§ PROBLEM DETAILS
The answer must be an exact copy of every record below.

§ INPUT FOR THIS TASK
====
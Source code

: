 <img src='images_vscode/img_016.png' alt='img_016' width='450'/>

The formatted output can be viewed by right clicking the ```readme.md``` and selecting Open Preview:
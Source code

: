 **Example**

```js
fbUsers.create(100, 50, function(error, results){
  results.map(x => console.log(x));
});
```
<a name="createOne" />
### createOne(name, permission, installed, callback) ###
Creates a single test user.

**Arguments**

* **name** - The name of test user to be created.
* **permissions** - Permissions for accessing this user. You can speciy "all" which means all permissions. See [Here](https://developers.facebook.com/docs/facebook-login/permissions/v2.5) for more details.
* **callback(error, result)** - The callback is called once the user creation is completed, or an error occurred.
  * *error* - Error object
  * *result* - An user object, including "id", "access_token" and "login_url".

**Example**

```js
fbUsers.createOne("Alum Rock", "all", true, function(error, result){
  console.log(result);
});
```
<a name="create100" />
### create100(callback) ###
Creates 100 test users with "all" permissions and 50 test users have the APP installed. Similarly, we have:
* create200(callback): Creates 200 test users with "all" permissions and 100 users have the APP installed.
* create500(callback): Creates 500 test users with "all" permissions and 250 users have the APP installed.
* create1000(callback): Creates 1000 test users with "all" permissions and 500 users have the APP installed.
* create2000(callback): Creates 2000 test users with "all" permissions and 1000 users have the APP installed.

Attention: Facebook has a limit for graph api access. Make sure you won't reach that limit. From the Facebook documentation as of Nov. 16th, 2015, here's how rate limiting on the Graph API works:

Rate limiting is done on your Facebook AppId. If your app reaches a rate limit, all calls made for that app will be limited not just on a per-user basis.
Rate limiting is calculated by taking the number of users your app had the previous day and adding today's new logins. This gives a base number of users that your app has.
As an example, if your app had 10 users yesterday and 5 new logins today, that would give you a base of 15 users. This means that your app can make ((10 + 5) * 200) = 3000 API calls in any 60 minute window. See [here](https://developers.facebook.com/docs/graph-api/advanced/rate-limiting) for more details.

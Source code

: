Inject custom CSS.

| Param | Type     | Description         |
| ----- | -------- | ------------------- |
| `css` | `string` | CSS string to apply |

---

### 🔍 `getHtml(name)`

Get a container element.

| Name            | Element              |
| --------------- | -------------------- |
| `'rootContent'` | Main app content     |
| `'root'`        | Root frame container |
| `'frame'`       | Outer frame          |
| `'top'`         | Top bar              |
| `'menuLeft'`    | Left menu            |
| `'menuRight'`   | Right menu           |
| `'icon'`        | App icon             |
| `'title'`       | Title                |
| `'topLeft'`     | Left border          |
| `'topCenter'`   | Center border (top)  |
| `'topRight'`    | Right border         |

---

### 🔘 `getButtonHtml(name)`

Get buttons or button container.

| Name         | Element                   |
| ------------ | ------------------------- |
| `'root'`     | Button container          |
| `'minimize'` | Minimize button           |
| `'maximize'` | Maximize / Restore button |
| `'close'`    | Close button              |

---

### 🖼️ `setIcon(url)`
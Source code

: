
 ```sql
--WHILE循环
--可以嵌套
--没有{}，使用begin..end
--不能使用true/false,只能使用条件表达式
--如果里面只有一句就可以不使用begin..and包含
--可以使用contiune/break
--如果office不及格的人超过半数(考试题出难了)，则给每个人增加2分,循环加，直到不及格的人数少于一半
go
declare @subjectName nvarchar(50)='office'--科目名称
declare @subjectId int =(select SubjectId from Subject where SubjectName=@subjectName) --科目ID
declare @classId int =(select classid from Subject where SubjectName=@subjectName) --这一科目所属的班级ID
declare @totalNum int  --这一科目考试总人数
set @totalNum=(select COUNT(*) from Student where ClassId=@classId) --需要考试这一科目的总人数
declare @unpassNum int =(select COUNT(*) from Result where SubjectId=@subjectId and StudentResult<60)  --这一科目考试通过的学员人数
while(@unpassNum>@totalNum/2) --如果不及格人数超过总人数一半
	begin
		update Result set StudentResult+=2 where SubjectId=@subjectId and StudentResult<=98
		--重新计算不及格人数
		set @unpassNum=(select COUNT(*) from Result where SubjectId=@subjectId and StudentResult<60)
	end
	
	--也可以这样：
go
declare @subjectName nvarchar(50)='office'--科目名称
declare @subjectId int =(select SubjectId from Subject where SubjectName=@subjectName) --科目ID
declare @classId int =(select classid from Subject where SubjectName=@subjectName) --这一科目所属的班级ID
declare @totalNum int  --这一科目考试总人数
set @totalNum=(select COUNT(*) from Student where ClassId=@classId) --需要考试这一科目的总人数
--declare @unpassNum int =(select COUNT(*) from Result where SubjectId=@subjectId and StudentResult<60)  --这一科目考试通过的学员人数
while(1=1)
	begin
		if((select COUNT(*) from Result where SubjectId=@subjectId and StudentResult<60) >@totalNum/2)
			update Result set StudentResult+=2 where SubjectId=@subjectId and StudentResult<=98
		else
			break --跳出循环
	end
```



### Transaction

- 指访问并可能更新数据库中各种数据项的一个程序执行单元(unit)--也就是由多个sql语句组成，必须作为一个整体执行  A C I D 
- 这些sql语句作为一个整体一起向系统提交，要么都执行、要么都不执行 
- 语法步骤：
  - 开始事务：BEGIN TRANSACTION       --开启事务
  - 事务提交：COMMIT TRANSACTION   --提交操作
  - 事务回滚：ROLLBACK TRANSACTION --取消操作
====
§ OUTPUT
Source code

: <img src='images_vscode/img_016.png' alt='img_016' width='450'/>

The formatted output can be viewed by right clicking the ```readme.md``` and selecting Open Preview:
Source code

: **Example**

```js
fbUsers.create(100, 50, function(error, results){
  results.map(x => console.log(x));
});
```
<a name="createOne" />
### createOne(name, permission, installed, callback) ###
Creates a single test user.

**Arguments**

* **name** - The name of test user to be created.
* **permissions** - Permissions for accessing this user. You can speciy "all" which means all permissions. See [Here](https://developers.facebook.com/docs/facebook-login/permissions/v2.5) for more details.
* **callback(error, result)** - The callback is called once the user creation is completed, or an error occurred.
  * *error* - Error object
  * *result* - An user object, including "id", "access_token" and "login_url".

**Example**

```js
fbUsers.createOne("Alum Rock", "all", true, function(error, result){
  console.log(result);
});
```
<a name="create100" />
### create100(callback) ###
Creates 100 test users with "all" permissions and 50 test users have the APP installed. Similarly, we have:
* create200(callback): Creates 200 test users with "all" permissions and 100 users have the APP installed.
* create500(callback): Creates 500 test users with "all" permissions and 250 users have the APP installed.
* create1000(callback): Creates 1000 test users with "all" permissions and 500 users have the APP installed.
* create2000(callback): Creates 2000 test users with "all" permissions and 1000 users have the APP installed.

Attention: Facebook has a limit for graph api access. Make sure you won't reach that limit. From the Facebook documentation as of Nov. 16th, 2015, here's how rate limiting on the Graph API works:

Rate limiting is done on your Facebook AppId. If your app reaches a rate limit, all calls made for that app will be limited not just on a per-user basis.
Rate limiting is calculated by taking the number of users your app had the previous day and adding today's new logins. This gives a base number of users that your app has.
As an example, if your app had 10 users yesterday and 5 new logins today, that would give you a base of 15 users. This means that your app can make ((10 + 5) * 200) = 3000 API calls in any 60 minute window. See [here](https://developers.facebook.com/docs/graph-api/advanced/rate-limiting) for more details.

Source code

:Inject custom CSS.

| Param | Type     | Description         |
| ----- | -------- | ------------------- |
| `css` | `string` | CSS string to apply |

---

### 🔍 `getHtml(name)`

Get a container element.

| Name            | Element              |
| --------------- | -------------------- |
| `'rootContent'` | Main app content     |
| `'root'`        | Root frame container |
| `'frame'`       | Outer frame          |
| `'top'`         | Top bar              |
| `'menuLeft'`    | Left menu            |
| `'menuRight'`   | Right menu           |
| `'icon'`        | App icon             |
| `'title'`       | Title                |
| `'topLeft'`     | Left border          |
| `'topCenter'`   | Center border (top)  |
| `'topRight'`    | Right border         |

---

### 🔘 `getButtonHtml(name)`

Get buttons or button container.

| Name         | Element                   |
| ------------ | ------------------------- |
| `'root'`     | Button container          |
| `'minimize'` | Minimize button           |
| `'maximize'` | Maximize / Restore button |
| `'close'`    | Close button              |

---

### 🖼️ `setIcon(url)`
Source code

:
 ```sql
--WHILE循环
--可以嵌套
--没有{}，使用begin..end
--不能使用true/false,只能使用条件表达式
--如果里面只有一句就可以不使用begin..and包含
--可以使用contiune/break
--如果office不及格的人超过半数(考试题出难了)，则给每个人增加2分,循环加，直到不及格的人数少于一半
go
declare @subjectName nvarchar(50)='office'--科目名称
declare @subjectId int =(select SubjectId from Subject where SubjectName=@subjectName) --科目ID
declare @classId int =(select classid from Subject where SubjectName=@subjectName) --这一科目所属的班级ID
declare @totalNum int  --这一科目考试总人数
set @totalNum=(select COUNT(*) from Student where ClassId=@classId) --需要考试这一科目的总人数
declare @unpassNum int =(select COUNT(*) from Result where SubjectId=@subjectId and StudentResult<60)  --这一科目考试通过的学员人数
while(@unpassNum>@totalNum/2) --如果不及格人数超过总人数一半
	begin
		update Result set StudentResult+=2 where SubjectId=@subjectId and StudentResult<=98
		--重新计算不及格人数
		set @unpassNum=(select COUNT(*) from Result where SubjectId=@subjectId and StudentResult<60)
	end
	
	--也可以这样：
go
declare @subjectName nvarchar(50)='office'--科目名称
declare @subjectId int =(select SubjectId from Subject where SubjectName=@subjectName) --科目ID
declare @classId int =(select classid from Subject where SubjectName=@subjectName) --这一科目所属的班级ID
declare @totalNum int  --这一科目考试总人数
set @totalNum=(select COUNT(*) from Student where ClassId=@classId) --需要考试这一科目的总人数
--declare @unpassNum int =(select COUNT(*) from Result where SubjectId=@subjectId and StudentResult<60)  --这一科目考试通过的学员人数
while(1=1)
	begin
		if((select COUNT(*) from Result where SubjectId=@subjectId and StudentResult<60) >@totalNum/2)
			update Result set StudentResult+=2 where SubjectId=@subjectId and StudentResult<=98
		else
			break --跳出循环
	end
```



### Transaction

- 指访问并可能更新数据库中各种数据项的一个程序执行单元(unit)--也就是由多个sql语句组成，必须作为一个整体执行  A C I D 
- 这些sql语句作为一个整体一起向系统提交，要么都执行、要么都不执行 
- 语法步骤：
  - 开始事务：BEGIN TRANSACTION       --开启事务
  - 事务提交：COMMIT TRANSACTION   --提交操作
  - 事务回滚：ROLLBACK TRANSACTION --取消操作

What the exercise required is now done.